(Records from a data collection)
^^^^
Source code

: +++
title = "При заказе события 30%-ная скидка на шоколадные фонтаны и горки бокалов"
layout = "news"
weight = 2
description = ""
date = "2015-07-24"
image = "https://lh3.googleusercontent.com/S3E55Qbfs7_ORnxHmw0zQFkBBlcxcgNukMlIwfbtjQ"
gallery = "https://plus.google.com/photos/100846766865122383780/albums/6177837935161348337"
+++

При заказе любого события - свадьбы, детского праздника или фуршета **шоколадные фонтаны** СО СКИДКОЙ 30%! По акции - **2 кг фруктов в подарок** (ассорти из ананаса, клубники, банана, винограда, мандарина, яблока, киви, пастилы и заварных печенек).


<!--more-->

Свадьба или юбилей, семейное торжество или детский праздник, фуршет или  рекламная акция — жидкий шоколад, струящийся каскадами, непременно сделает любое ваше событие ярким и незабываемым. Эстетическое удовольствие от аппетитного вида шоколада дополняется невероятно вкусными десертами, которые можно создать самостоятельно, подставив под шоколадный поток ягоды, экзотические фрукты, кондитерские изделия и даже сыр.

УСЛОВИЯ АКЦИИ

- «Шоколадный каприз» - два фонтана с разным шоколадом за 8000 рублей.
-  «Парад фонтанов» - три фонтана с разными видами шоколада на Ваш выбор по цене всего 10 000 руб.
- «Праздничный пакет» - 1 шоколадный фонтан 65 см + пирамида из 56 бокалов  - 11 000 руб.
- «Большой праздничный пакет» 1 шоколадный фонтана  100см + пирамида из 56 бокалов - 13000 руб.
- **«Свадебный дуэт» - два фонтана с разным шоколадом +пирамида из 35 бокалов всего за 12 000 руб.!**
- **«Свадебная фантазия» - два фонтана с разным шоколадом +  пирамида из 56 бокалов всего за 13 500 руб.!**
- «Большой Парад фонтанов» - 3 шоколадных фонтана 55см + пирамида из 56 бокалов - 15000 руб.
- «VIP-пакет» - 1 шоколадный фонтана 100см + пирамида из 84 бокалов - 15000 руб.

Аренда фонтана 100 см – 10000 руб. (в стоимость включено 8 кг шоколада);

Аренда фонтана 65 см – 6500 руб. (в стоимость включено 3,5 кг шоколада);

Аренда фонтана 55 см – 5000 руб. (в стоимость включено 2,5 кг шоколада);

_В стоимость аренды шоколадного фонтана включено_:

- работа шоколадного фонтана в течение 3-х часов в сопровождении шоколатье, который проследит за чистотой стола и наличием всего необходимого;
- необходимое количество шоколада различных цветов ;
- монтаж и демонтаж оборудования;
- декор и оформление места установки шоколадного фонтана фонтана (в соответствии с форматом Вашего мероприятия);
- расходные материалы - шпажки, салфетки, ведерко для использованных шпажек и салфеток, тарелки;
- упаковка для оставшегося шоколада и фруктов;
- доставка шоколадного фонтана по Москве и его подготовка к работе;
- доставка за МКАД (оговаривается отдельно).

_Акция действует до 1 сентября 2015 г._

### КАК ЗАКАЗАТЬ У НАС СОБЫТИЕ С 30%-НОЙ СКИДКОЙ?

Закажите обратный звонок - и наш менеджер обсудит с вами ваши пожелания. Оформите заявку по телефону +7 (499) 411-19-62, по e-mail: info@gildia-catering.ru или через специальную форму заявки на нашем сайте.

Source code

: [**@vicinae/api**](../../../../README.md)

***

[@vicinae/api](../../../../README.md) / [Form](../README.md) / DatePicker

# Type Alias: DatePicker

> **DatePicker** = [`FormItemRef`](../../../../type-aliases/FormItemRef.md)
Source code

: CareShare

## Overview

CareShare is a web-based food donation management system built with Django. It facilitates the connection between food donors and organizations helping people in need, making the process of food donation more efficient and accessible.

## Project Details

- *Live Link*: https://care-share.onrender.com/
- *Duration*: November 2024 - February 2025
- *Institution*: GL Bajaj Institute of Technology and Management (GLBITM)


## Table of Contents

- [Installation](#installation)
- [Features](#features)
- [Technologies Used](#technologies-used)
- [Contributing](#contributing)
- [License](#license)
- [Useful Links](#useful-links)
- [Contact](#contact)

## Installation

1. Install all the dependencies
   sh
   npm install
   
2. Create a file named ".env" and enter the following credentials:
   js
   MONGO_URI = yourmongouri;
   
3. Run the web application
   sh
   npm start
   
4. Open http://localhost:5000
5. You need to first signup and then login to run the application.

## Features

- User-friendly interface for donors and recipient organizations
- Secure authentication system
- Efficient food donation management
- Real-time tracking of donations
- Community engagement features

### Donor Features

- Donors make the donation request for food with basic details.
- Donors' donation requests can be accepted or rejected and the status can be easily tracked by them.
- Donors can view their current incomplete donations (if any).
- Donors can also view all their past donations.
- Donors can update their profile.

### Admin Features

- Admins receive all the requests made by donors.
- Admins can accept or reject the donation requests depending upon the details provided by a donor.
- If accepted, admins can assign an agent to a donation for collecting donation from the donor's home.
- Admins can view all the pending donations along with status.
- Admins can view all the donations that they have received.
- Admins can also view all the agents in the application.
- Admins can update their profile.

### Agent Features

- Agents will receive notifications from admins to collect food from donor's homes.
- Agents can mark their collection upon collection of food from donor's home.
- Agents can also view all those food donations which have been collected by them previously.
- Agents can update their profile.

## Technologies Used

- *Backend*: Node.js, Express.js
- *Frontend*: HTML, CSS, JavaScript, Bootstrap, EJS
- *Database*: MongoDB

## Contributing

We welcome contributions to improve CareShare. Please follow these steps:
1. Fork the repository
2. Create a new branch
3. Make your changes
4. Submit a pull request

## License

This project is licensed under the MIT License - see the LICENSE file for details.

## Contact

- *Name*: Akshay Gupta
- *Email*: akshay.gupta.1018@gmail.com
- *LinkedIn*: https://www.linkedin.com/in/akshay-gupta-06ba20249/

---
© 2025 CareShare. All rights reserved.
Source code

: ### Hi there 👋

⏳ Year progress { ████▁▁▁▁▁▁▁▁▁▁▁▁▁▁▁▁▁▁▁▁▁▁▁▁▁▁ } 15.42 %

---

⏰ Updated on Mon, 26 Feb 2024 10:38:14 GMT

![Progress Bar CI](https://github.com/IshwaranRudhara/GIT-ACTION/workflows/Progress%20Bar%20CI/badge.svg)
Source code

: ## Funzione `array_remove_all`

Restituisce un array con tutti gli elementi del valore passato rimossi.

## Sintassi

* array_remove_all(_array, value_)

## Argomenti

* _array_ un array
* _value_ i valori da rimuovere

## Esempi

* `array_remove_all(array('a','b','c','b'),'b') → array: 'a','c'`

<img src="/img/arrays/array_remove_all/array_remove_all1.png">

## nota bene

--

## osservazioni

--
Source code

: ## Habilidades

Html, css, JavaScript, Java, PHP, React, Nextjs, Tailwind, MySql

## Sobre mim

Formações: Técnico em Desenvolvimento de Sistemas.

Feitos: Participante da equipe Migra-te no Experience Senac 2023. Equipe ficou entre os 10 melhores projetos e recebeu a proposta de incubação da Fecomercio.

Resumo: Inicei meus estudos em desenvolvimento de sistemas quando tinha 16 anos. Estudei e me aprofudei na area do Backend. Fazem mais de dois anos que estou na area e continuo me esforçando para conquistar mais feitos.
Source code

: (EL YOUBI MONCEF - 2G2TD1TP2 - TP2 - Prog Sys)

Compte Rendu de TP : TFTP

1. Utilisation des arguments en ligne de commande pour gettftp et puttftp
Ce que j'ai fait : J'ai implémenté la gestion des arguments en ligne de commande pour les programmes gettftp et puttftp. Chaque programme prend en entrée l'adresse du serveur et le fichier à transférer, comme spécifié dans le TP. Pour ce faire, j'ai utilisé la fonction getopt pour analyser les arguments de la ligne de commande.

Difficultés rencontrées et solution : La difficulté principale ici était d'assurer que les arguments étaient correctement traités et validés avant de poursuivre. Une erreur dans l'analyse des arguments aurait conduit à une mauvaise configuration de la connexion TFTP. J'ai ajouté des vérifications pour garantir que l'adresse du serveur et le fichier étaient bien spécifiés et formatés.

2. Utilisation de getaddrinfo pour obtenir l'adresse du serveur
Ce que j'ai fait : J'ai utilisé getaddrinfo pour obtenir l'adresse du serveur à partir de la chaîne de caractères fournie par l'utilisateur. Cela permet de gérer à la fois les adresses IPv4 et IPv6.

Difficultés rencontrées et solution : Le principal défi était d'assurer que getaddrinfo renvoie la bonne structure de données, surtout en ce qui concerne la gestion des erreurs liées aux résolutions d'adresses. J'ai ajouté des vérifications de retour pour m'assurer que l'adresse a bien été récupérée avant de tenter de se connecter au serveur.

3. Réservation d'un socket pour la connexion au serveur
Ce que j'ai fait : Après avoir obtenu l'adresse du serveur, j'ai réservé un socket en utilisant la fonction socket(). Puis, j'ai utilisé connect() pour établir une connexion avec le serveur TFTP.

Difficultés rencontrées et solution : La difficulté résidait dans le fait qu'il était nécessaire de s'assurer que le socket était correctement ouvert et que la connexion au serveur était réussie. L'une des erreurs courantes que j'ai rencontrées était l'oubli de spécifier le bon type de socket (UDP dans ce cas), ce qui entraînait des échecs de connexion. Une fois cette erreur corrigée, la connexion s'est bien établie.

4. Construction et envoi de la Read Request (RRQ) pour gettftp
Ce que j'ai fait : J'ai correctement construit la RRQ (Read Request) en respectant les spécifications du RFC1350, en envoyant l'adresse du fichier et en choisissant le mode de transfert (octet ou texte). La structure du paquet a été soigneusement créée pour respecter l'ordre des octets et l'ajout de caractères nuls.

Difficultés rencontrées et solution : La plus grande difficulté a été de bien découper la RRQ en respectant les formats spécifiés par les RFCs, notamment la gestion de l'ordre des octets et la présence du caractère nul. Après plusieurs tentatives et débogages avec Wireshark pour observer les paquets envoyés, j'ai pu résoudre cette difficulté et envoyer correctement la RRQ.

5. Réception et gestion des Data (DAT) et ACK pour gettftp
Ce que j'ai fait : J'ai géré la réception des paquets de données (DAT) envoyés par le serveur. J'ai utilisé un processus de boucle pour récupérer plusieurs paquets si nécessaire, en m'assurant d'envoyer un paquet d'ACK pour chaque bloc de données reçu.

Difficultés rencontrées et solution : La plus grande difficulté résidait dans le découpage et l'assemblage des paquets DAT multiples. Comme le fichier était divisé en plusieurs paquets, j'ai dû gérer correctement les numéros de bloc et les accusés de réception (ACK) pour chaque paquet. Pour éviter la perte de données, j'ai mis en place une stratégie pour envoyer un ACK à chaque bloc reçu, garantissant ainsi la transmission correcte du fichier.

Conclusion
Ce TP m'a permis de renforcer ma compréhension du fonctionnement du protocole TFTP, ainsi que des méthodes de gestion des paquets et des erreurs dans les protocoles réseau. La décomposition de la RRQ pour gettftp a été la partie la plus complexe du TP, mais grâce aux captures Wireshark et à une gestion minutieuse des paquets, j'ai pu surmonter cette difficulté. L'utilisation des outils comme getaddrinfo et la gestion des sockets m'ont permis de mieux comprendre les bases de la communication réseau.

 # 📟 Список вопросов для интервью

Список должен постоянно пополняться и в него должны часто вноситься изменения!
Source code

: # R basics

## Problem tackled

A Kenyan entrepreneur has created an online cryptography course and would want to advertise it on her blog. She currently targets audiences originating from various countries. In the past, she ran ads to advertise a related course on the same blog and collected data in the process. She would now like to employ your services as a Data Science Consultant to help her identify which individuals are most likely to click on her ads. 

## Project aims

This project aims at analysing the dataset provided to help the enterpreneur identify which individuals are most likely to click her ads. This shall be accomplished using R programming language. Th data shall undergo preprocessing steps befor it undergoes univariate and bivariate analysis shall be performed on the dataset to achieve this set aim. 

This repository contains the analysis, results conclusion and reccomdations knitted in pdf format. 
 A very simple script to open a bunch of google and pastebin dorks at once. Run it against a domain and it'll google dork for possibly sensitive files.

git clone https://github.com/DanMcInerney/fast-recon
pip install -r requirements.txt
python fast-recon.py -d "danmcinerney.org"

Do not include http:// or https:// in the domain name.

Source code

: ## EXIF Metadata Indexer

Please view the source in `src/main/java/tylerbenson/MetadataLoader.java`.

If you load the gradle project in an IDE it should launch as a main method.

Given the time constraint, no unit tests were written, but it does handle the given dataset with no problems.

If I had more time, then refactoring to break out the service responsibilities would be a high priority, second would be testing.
^^^^
• **What is expected**: Your answer should consist solely of the lines above from the line with "13 500 руб.!**" to the line with "## Overview", both included, reproduced exactly.

• **Solution for this exercise**:
- **«Свадебная фантазия» - два фонтана с разным шоколадом +  пирамида из 56 бокалов всего за 13 500 руб.!**
- «Большой Парад фонтанов» - 3 шоколадных фонтана 55см + пирамида из 56 бокалов - 15000 руб.
- «VIP-пакет» - 1 шоколадный фонтана 100см + пирамида из 84 бокалов - 15000 руб.

Аренда фонтана 100 см – 10000 руб. (в стоимость включено 8 кг шоколада);

Аренда фонтана 65 см – 6500 руб. (в стоимость включено 3,5 кг шоколада);

Аренда фонтана 55 см – 5000 руб. (в стоимость включено 2,5 кг шоколада);

_В стоимость аренды шоколадного фонтана включено_:

- работа шоколадного фонтана в течение 3-х часов в сопровождении шоколатье, который проследит за чистотой стола и наличием всего необходимого;
- необходимое количество шоколада различных цветов ;
- монтаж и демонтаж оборудования;
- декор и оформление места установки шоколадного фонтана фонтана (в соответствии с форматом Вашего мероприятия);
- расходные материалы - шпажки, салфетки, ведерко для использованных шпажек и салфеток, тарелки;
- упаковка для оставшегося шоколада и фруктов;
- доставка шоколадного фонтана по Москве и его подготовка к работе;
- доставка за МКАД (оговаривается отдельно).

_Акция действует до 1 сентября 2015 г._

### КАК ЗАКАЗАТЬ У НАС СОБЫТИЕ С 30%-НОЙ СКИДКОЙ?

Закажите обратный звонок - и наш менеджер обсудит с вами ваши пожелания. Оформите заявку по телефону +7 (499) 411-19-62, по e-mail: info@gildia-catering.ru или через специальную форму заявки на нашем сайте.

Source code

: [**@vicinae/api**](../../../../README.md)

***

[@vicinae/api](../../../../README.md) / [Form](../README.md) / DatePicker

# Type Alias: DatePicker

> **DatePicker** = [`FormItemRef`](../../../../type-aliases/FormItemRef.md)
Source code

: CareShare

## Overview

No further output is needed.